No matter how you solved the problem, you would have to change the fundamentals.

Fans wanted the same rules but a different outcome.

There is no such thing as perfection, but the pushback against 4E was not because of the fact that things were balanced, it was how it was achieved for everyone I ever discussed it with in person.

This is why 5e breaks down at the tweens. The rules and structures and design paradigm are mostly the same. Just slower.

Having run multiple campaigns to level 20 now, I think there are ways to maintain balance in 5E at all levels even if there could be a better implementation. But that's a separate topic and one that people typically ignore the suggestions of how to make it happen.
 


Kaiyanwang

Adventurer
Yep. Democracy is not required to be rational. (No method of determining what should be done is, so this isn't a special thing to democracy, but it has new ways of not being rational that don't apply to other approaches.)
Sorry but we are going back to condescension here.
(1) Not everything that some considered a bug, or at least an unworkable issue, was actually one.
(2) the designers inability to address issues within a certain framework does not justify the change of the entire framework. If a specific spell does not work, change it.
I could make the same example with Pathfinder. Just because I think Magnificent Mansion should have a longer casting time and Natural Spell should immediately end Wild Shape, doesn't mean that the solution is PF2e.
And not liking a given edition is not "irrational".
 

Kurotowa

Legend
Or maybe people just hated that the game had balance between classes as a design goal...
Please, let's not stray into ascribing motives and putting words into the mouth of the people who disagree with you. No one has said that, no one even suggested that, so to put it forth is just building strawmen.

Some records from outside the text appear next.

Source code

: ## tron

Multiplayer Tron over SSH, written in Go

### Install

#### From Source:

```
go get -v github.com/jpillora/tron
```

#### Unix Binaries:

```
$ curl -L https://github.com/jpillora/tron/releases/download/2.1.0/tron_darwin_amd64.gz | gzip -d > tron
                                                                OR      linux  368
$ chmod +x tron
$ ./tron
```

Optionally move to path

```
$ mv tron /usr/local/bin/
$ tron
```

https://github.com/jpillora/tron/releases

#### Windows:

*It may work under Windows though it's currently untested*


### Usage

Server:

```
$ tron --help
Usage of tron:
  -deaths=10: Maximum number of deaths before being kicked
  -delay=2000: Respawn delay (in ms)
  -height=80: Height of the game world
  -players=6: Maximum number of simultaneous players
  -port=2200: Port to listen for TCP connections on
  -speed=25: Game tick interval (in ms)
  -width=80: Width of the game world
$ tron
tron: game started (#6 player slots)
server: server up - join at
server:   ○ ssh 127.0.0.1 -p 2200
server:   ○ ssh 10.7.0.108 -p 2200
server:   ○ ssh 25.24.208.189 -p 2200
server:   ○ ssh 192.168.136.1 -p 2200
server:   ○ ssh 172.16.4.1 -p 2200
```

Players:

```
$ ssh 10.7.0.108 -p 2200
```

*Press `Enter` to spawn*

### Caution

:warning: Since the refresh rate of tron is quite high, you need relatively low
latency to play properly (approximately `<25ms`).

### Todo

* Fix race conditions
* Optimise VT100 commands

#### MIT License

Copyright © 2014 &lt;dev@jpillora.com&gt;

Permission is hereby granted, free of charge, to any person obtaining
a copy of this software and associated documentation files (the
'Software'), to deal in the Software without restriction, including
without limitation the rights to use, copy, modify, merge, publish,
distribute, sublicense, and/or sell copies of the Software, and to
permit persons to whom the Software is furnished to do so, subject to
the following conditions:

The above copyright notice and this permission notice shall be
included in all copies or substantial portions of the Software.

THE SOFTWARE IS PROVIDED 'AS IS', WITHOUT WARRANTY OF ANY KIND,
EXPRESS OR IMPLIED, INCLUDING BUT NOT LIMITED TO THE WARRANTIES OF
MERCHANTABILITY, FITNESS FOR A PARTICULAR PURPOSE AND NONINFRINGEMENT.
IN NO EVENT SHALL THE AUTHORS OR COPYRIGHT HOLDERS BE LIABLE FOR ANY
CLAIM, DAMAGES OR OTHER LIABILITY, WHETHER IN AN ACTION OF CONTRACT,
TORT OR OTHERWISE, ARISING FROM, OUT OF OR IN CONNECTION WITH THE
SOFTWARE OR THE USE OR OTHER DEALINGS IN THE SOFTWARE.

For many of us, we just didn't like how 4e played. It didn't feel satisfying or deliver the play experience we were looking for. If it did deliver for you, great. I'm glad you enjoyed it. But it's not a personal attack to say that lots of us didn't. I'm sympathetic that the market out voted you and 5e went in a very different direction, but given that 5e brought me back to D&D I'm not going to join you in condemning it.